• Work instruction: Your answer must be one number: the count of lines below that include "left".

• Information given:

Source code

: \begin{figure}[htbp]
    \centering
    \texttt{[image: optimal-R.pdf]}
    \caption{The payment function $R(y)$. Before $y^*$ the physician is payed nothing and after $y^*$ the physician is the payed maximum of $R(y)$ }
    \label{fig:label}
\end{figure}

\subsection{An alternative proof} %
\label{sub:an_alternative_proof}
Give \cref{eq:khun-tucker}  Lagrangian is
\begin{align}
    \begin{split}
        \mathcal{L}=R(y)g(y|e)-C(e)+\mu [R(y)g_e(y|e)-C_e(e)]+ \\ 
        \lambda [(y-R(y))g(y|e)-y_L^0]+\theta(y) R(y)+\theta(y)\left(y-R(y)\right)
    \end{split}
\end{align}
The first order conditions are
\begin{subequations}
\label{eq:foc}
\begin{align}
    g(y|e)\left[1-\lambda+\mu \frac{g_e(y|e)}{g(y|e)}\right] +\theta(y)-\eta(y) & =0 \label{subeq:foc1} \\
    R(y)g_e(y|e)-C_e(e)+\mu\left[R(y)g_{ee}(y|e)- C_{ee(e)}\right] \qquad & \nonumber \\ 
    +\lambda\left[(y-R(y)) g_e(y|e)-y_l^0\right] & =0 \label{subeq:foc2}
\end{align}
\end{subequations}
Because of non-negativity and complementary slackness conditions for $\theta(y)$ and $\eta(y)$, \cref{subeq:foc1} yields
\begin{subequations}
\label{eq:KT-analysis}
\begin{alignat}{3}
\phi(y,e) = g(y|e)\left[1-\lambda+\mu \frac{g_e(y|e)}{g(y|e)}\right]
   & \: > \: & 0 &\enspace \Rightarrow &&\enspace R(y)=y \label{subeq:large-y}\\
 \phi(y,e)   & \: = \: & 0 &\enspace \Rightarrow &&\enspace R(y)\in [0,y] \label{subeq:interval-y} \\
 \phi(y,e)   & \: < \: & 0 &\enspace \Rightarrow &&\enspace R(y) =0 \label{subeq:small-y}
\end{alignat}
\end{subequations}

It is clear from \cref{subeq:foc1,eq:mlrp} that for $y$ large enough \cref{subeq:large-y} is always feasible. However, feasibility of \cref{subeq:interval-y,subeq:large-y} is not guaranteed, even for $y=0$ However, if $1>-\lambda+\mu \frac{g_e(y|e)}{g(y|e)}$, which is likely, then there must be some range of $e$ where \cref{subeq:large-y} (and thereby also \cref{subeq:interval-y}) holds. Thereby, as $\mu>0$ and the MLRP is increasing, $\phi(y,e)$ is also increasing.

• Answer section: 5